ATHENS – Above all else, there is one thing that both Jacob Eason and Jake Fromm can do this spring to help the Georgia football team.
Don’t get hurt.
Eason and Fromm are Georgia’s only two scholarship quarterbacks, so it has to be one of them under center unless the team wants to use a walk-on, or test receiver Terry Godwin’s career passing rating of 799.6. (He’s thrown three passes.)
As for which one will be under center when Georgia opens against Appalachian State, Eason has the year of experience and Fromm has a lot to learn. So it will be a shock if Eason doesn’t start. But at this point it would also be surprising if Fromm doesn’t play, so he at least has some experience if his role has to increase.
Given all that, the five weeks of spring practice will be valuable for both, but for different reasons.
In Eason’s case, the difference from this time last year must be refreshing. Last year at this time he was the hot-shot recruit who was expecting to start, but his head was also swimming with information, and he was having to adjust to everything. Now he has 12 starts and a solid freshman season to build on.
“He’s got one year under his belt, he’s going to go out there and hope to learn even more,” senior tailback Sony Michel said. “I think that’ll help this team a lot. Because then he can not focus on learning the system. He can be a leader while learning more.”
Leadership is what comes up a lot with Eason, as in the ability to really take control now, from a position of knowledge rather than just being the starting quarterback.
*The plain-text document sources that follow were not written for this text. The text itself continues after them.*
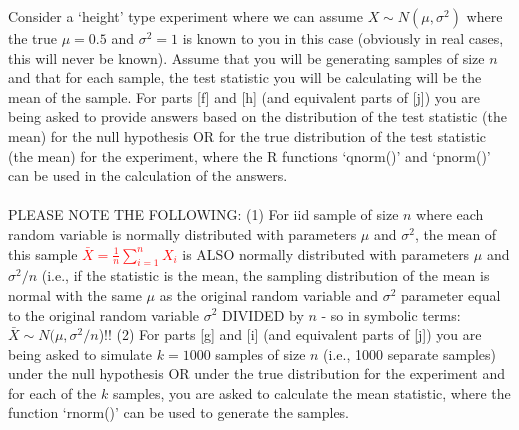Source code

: \documentclass[letterpaper, 11pt]{article}
\begin{document}
Consider a `height' type experiment where we can assume $X \sim N(\mu, \sigma^2)$ where the true $\mu=0.5$ and $\sigma^2=1$ is known to you in this case (obviously in real cases, this will never be known).  Assume that you will be generating samples of size $n$ and that for each sample, the test statistic you will be calculating will be the mean of the sample.  For parts [f] and [h] (and equivalent parts of [j]) you are being asked to provide answers based on the distribution of the test statistic (the mean) for the null hypothesis OR for the true distribution of the test statistic (the mean) for the experiment, where the R functions `qnorm()' and `pnorm()' can be used in the calculation of the answers.
\\
\\
PLEASE NOTE THE FOLLOWING: (1) For iid sample of size $n$ where each random variable is normally distributed with parameters $\mu$ and $\sigma^2$, the mean of this sample \textcolor{red}{$\bar{X} = \frac{1}{n}\sum_{i=1}^n X_i$} is ALSO normally distributed with parameters $\mu$ and $\sigma^2/n$ (i.e., if the statistic is the mean, the sampling distribution of the mean is normal with the same $\mu$ as the original random variable and $\sigma^2$ parameter equal to the original random variable $\sigma^2$ DIVIDED by $n$ - so in symbolic terms: $\bar{X} \sim N(\mu, \sigma^2 / n$)!! (2) For parts [g] and [i] (and equivalent parts of [j]) you are being asked to simulate $k=1000$ samples of size $n$ (i.e., 1000 separate samples) under the null hypothesis OR under the true distribution for the experiment and for each of the $k$ samples, you are asked to calculate the mean statistic, where the function `rnorm()' can be used to generate the samples.  
\end{document}
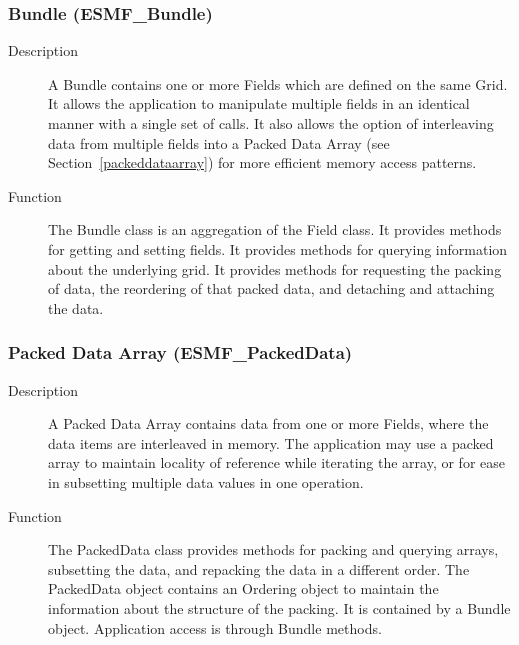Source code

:\subsubsection{Bundle (ESMF\_Bundle)}
\label{sec:bundle} 
\begin{description}
\item [Description] A Bundle contains one or more Fields which are defined on the
same Grid.  It allows the application to manipulate multiple fields in an identical
manner with a single set of calls.  It also allows the option of interleaving data
from multiple fields into a Packed Data Array (see Section~\ref{packeddataarray}) for
more efficient memory access patterns.
\item [Function] The Bundle class is an aggregation of the Field class.  It provides methods 
for getting and setting fields.  It provides methods for querying information about the
underlying grid.  It provides methods for requesting the packing of data, the
reordering of that packed data, and detaching and attaching the data.
\end{description}

\subsubsection{Packed Data Array (ESMF\_PackedData)}
\label{sec:packeddataarray} 
\begin{description}
\item [Description] A Packed Data Array contains data from one or more Fields, where the
data items are interleaved in memory. The application may use a packed array to maintain
locality of reference while iterating the array, or for ease in subsetting multiple
data values in one operation.
\item [Function] The PackedData class provides methods for packing and querying arrays,
subsetting the data, and repacking the data in a different order.  The PackedData object
contains an Ordering object to maintain the information about the structure of the packing.
It is contained by a Bundle object.  Application access is through Bundle methods.
\end{description}

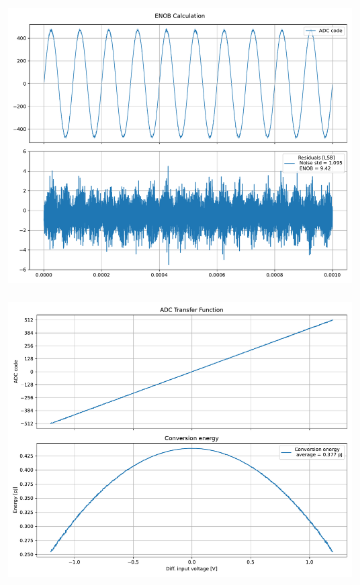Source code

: \documentclass[varwidth]{standalone}
\begin{document}
\begin{figure}
\begin{subfigure}{0.32\textwidth}
    \includegraphics[width=\textwidth]{behavioral_10b_noisy_binrecomb_enob.pdf}
\end{subfigure}
\begin{subfigure}{0.32\textwidth}
    \begin{table}
    \let\center\empty
    \let\endcenter\relax
    \centering
    \resizebox{0.3\width}{!}{}
    \end{table}
    \includegraphics[width=\textwidth]{behavioral_10b_noisy_binrecomb_energy.pdf}
\end{subfigure}
\end{figure}
\end{document}
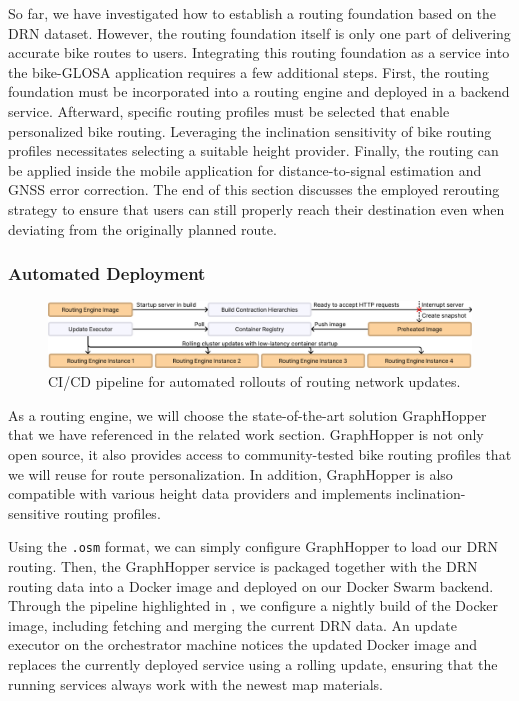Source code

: So far, we have investigated how to establish a routing foundation based on the DRN dataset. However, the routing foundation itself is only one part of delivering accurate bike routes to users. Integrating this routing foundation as a service into the bike-GLOSA application requires a few additional steps. First, the routing foundation must be incorporated into a routing engine and deployed in a backend service. Afterward, specific routing profiles must be selected that enable personalized bike routing. Leveraging the inclination sensitivity of bike routing profiles necessitates selecting a suitable height provider. Finally, the routing can be applied inside the mobile application for distance-to-signal estimation and GNSS error correction. The end of this section discusses the employed rerouting strategy to ensure that users can still properly reach their destination even when deviating from the originally planned route.

\subsubsection{Automated Deployment}

\begin{figure}[ht]
\centering
\includegraphics[width=\linewidth]{images/load-distribution-containerization-preheating.pdf}
\caption{CI/CD pipeline for automated rollouts of routing network updates.}
\label{fig:multi-stage-continuous-deployment}
\end{figure}

As a routing engine, we will choose the state-of-the-art solution GraphHopper that we have referenced in the related work section. GraphHopper is not only open source, it also provides access to community-tested bike routing profiles that we will reuse for route personalization. In addition, GraphHopper is also compatible with various height data providers and implements inclination-sensitive routing profiles. 

Using the \texttt{.osm} format, we can simply configure GraphHopper to load our DRN routing. Then, the GraphHopper service is packaged together with the DRN routing data into a Docker image and deployed on our Docker Swarm backend. Through the pipeline highlighted in , we configure a nightly build of the Docker image, including fetching and merging the current DRN data. An update executor on the orchestrator machine notices the updated Docker image and replaces the currently deployed service using a rolling update, ensuring that the running services always work with the newest map materials.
That should help the entire offense.
But Eason still has individual things to work on. His freshman season saw too many overthrown passes, a lack of comfort outside the shotgun, and a need for better footwork overall. Those are things he can work on this spring, and he’ll do it having appeared to put on some weight, while also being in better shape, per head coach Kirby Smart.
“He’s in better shape, I think he’s moving around better,” Smart said before Tuesday’s practice. “I thought as the year went, he got more comfortable being mobile in the pocket. I saw that in the offseason conditioning program. I was like ‘This guy is a lot better athlete than we give him credit for.’ We got to see some of that.
“From a leadership standpoint, he’s got to do a better job of communicating in the huddle, doing all the things that maybe a freshman would struggle to do when he’s getting by for himself. He’s got to help others now. I’m starting to see that. He feels more comfortable now having been here a year than he was obviously in year one.”
Then there’s Fromm, who has impressed everyone around the program with his intangibles. In the two months after he enrolled early, he did everything a quarterback was supposed to do, whether it was offseason conditioning, the weight room or organizing and participating in throwing drills.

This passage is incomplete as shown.